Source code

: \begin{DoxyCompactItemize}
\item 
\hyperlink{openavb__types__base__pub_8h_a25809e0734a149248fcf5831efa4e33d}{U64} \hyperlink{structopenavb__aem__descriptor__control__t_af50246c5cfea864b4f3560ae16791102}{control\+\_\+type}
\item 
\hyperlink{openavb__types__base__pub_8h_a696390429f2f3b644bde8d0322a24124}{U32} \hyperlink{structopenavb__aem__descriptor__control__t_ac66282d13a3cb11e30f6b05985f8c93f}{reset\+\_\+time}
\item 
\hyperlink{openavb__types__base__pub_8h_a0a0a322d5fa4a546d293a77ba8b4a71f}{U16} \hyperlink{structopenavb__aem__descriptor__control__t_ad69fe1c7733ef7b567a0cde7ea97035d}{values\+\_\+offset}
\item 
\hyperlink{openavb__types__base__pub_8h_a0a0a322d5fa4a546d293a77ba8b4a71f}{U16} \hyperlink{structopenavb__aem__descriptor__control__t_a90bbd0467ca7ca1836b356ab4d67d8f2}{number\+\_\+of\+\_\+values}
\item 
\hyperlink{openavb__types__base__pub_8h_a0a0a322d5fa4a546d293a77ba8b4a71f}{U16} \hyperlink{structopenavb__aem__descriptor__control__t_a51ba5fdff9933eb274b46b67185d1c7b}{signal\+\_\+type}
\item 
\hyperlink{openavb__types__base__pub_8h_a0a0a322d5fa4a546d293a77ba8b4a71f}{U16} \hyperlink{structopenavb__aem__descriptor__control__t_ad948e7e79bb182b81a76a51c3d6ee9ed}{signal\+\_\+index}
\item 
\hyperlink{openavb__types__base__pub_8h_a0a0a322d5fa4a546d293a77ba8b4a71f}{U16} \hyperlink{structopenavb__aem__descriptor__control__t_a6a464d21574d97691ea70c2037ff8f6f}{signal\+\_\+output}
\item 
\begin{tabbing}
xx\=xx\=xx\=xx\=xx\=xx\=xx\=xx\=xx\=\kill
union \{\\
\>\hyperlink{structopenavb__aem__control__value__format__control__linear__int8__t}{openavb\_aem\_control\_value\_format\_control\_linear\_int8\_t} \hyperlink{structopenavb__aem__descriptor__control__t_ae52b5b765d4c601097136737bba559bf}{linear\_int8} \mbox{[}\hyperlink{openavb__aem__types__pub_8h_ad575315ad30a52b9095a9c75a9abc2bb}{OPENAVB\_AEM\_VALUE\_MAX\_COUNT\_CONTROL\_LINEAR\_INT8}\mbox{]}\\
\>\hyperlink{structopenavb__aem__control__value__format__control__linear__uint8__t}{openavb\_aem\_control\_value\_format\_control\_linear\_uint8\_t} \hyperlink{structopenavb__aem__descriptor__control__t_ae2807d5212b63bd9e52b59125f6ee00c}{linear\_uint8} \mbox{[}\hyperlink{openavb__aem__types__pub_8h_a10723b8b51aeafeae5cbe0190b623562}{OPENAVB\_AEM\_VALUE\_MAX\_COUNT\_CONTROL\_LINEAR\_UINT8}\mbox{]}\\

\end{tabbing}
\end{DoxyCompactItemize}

### TASK TO COMPLETE
Hand back the listing exactly. Include every line.

### RESULT OF THE TASK
Source code

: \begin{DoxyCompactItemize}
\item 
\hyperlink{openavb__types__base__pub_8h_a25809e0734a149248fcf5831efa4e33d}{U64} \hyperlink{structopenavb__aem__descriptor__control__t_af50246c5cfea864b4f3560ae16791102}{control\+\_\+type}
\item 
\hyperlink{openavb__types__base__pub_8h_a696390429f2f3b644bde8d0322a24124}{U32} \hyperlink{structopenavb__aem__descriptor__control__t_ac66282d13a3cb11e30f6b05985f8c93f}{reset\+\_\+time}
\item 
\hyperlink{openavb__types__base__pub_8h_a0a0a322d5fa4a546d293a77ba8b4a71f}{U16} \hyperlink{structopenavb__aem__descriptor__control__t_ad69fe1c7733ef7b567a0cde7ea97035d}{values\+\_\+offset}
\item 
\hyperlink{openavb__types__base__pub_8h_a0a0a322d5fa4a546d293a77ba8b4a71f}{U16} \hyperlink{structopenavb__aem__descriptor__control__t_a90bbd0467ca7ca1836b356ab4d67d8f2}{number\+\_\+of\+\_\+values}
\item 
\hyperlink{openavb__types__base__pub_8h_a0a0a322d5fa4a546d293a77ba8b4a71f}{U16} \hyperlink{structopenavb__aem__descriptor__control__t_a51ba5fdff9933eb274b46b67185d1c7b}{signal\+\_\+type}
\item 
\hyperlink{openavb__types__base__pub_8h_a0a0a322d5fa4a546d293a77ba8b4a71f}{U16} \hyperlink{structopenavb__aem__descriptor__control__t_ad948e7e79bb182b81a76a51c3d6ee9ed}{signal\+\_\+index}
\item 
\hyperlink{openavb__types__base__pub_8h_a0a0a322d5fa4a546d293a77ba8b4a71f}{U16} \hyperlink{structopenavb__aem__descriptor__control__t_a6a464d21574d97691ea70c2037ff8f6f}{signal\+\_\+output}
\item 
\begin{tabbing}
xx\=xx\=xx\=xx\=xx\=xx\=xx\=xx\=xx\=\kill
union \{\\
\>\hyperlink{structopenavb__aem__control__value__format__control__linear__int8__t}{openavb\_aem\_control\_value\_format\_control\_linear\_int8\_t} \hyperlink{structopenavb__aem__descriptor__control__t_ae52b5b765d4c601097136737bba559bf}{linear\_int8} \mbox{[}\hyperlink{openavb__aem__types__pub_8h_ad575315ad30a52b9095a9c75a9abc2bb}{OPENAVB\_AEM\_VALUE\_MAX\_COUNT\_CONTROL\_LINEAR\_INT8}\mbox{]}\\
\>\hyperlink{structopenavb__aem__control__value__format__control__linear__uint8__t}{openavb\_aem\_control\_value\_format\_control\_linear\_uint8\_t} \hyperlink{structopenavb__aem__descriptor__control__t_ae2807d5212b63bd9e52b59125f6ee00c}{linear\_uint8} \mbox{[}\hyperlink{openavb__aem__types__pub_8h_a10723b8b51aeafeae5cbe0190b623562}{OPENAVB\_AEM\_VALUE\_MAX\_COUNT\_CONTROL\_LINEAR\_UINT8}\mbox{]}\\

\end{tabbing}
\end{DoxyCompactItemize}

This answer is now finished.